Ptolemy tried to resolve this with the idea of Epicycles. This was circles within circles, designed to resolve the apparently varying distances of the planets to the Earth.

It looked something like this:


This accounted for the motions of various celestial bodies, at least for a while. However, even with Epicycles, the observations did not match what would be expected.

To resolve this, even more epicycles were added. The planets were orbiting Earth in cycles within cycles.

The data kept contradiction the notion that the Earth was at the centre of the universe, but they kept trying to reinterpret the data in a way that was consistent with their biases.

Eventually, Copernicus looked at the Ptolemy's models and the Babylonian observations and found that everything was much simpler if we concluded that the Sun was at the centre of the Solar System and the planets orbited the Sun.

As a programmer, debugging is part of the job. When I first started to program, I was more like Ptolemy. I would hold preconceived notions, and if the outputs contradicted my preconceived notions, then there must be something more elaborate in play that would make my preconceived notions correct.

This made debugging take much longer that it should. It limited my ability to focus on the rest of the code.

Eventually, I've moved towards an approach that more closely resembles the scientific method. I would start with a hypothesis, and come up with a test that would validate or invalidate the hypothesis. If my hypothesis was invalidated, then I move on to the next one. Once I validate the hypothesis, I can now begin to solve the bug, since I have identified the cause.

With all that said, there are good reasons to depart from proper scientific practice when writing software.

Software is not merely an academic exercise where the goal is to have the best possible understanding of a situation. In software there is often a time constraint. Debugging is intended to fix a problem, ideally quickly. There could be thousands of hypotheses we can generate when debugging to identify the cause of a bug, but there isn't time to test all of them.

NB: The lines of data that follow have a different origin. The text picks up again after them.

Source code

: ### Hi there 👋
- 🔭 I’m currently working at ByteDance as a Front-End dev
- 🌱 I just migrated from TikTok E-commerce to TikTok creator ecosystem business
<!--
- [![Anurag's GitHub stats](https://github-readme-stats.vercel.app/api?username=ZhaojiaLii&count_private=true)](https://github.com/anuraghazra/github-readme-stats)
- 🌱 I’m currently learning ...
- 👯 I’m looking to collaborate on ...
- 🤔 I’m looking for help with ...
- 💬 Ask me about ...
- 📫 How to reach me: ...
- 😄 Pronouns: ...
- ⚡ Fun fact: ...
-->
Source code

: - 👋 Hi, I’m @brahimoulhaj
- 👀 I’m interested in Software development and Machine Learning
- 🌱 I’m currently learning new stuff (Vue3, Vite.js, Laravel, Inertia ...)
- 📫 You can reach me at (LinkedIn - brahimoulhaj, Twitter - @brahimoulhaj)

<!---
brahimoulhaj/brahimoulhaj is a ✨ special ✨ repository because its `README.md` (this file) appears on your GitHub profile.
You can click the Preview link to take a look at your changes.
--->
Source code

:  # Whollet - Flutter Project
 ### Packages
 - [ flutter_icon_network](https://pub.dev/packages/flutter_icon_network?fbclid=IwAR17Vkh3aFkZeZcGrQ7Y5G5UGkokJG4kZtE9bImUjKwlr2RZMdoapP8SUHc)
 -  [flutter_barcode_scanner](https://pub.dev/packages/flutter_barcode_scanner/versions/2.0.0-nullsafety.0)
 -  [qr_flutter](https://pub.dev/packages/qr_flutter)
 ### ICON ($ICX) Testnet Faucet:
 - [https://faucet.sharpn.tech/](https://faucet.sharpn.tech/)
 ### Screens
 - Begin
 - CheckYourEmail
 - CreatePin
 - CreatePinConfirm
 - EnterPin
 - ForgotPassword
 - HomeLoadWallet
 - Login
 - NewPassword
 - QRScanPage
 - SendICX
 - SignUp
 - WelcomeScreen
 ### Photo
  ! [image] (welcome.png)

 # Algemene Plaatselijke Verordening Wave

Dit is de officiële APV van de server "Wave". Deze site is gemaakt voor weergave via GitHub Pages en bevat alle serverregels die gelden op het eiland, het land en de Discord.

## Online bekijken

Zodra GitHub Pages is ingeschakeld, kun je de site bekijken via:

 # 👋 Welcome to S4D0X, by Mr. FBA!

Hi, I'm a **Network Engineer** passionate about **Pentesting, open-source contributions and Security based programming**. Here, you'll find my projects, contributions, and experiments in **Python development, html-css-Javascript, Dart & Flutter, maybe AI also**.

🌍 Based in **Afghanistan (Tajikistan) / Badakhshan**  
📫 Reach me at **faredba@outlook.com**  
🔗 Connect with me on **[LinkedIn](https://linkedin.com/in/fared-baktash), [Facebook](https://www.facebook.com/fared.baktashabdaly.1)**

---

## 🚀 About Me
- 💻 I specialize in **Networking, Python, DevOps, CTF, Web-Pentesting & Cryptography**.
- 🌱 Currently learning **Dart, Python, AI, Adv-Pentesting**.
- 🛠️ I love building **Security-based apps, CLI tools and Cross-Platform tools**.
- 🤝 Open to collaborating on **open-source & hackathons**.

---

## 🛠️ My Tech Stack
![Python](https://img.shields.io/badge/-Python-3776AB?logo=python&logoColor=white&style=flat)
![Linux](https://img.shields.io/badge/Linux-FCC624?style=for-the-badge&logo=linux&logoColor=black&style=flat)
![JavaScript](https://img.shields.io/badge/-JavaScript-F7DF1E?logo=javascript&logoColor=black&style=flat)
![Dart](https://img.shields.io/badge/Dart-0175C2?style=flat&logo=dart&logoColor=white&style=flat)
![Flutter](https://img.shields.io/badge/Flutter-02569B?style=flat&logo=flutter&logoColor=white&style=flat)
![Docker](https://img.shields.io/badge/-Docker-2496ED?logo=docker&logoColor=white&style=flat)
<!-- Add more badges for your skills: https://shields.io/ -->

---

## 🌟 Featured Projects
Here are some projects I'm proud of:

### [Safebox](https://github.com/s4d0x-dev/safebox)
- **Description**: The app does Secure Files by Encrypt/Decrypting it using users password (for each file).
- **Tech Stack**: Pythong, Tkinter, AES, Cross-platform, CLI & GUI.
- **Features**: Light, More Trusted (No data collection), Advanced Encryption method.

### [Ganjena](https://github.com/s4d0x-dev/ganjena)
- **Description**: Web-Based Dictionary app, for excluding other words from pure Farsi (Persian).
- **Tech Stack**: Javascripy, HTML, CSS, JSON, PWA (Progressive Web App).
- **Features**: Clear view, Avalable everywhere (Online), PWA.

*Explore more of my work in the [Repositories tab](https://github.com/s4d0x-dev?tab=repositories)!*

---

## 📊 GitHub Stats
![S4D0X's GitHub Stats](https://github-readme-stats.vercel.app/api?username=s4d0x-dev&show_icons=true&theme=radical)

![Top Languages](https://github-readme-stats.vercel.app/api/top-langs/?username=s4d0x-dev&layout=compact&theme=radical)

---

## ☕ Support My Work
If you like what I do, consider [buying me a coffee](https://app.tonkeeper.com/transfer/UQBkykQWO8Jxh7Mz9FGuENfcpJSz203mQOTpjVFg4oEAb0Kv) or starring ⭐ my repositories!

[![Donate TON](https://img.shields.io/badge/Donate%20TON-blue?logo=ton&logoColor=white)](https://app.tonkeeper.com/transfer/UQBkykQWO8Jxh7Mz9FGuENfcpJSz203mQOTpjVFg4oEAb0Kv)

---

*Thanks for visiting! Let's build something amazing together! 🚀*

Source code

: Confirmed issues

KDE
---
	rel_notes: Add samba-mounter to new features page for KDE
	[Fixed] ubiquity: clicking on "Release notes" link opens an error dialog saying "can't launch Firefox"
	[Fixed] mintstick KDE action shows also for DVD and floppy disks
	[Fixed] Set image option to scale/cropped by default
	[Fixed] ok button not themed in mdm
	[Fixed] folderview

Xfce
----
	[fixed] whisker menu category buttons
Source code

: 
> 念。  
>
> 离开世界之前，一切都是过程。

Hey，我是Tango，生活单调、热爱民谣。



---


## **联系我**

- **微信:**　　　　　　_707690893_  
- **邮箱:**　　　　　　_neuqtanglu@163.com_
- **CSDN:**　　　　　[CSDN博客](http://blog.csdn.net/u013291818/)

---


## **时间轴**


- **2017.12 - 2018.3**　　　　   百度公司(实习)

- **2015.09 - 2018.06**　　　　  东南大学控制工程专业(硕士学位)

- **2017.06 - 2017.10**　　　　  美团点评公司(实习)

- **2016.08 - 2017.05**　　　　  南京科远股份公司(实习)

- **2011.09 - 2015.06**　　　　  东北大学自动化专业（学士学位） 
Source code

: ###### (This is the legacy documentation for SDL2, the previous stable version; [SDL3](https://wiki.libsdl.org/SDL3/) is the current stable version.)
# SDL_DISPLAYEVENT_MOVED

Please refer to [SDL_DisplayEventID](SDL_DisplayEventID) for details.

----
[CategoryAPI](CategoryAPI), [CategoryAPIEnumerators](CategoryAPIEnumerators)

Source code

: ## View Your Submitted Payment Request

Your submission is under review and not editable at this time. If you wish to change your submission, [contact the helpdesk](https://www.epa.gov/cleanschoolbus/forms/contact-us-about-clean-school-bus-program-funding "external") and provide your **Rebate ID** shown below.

We can sacrifice a little accuracy for speed. In computer science, this is known as heuristics.

Another way to arrive at viable hypotheses faster is through dividing and conquering, like in binary search.

Image a file with 1000 lines of code.

At some point in this code there is a bug, the output is not what would be expected given the input.

A naive way of seeing where the bug is, would be starting from the first line and checking that the state of the program is valid. This corresponds to linear search.

A faster way would be to start from line 500 and see if the bug has occurred or not. If the state is not what would be expected if the program was valid, then do the same for line 250, otherwise look at line 750. In less than 10 checks, the location of the bug can be identified.

Understanding the history of science can go a long way when debugging. Especially when understanding when to deviate from the process.

Debugging, like science, involves finding stuff out. But science and empiricism is not the only way to find stuff out. Various fields, like mathematics, History, etc, have come up with various ways of finding things out within their domains (finding stuff out is the branch of philosophy known as epistemology). Many of these methods can transfer to software engineering and debugging.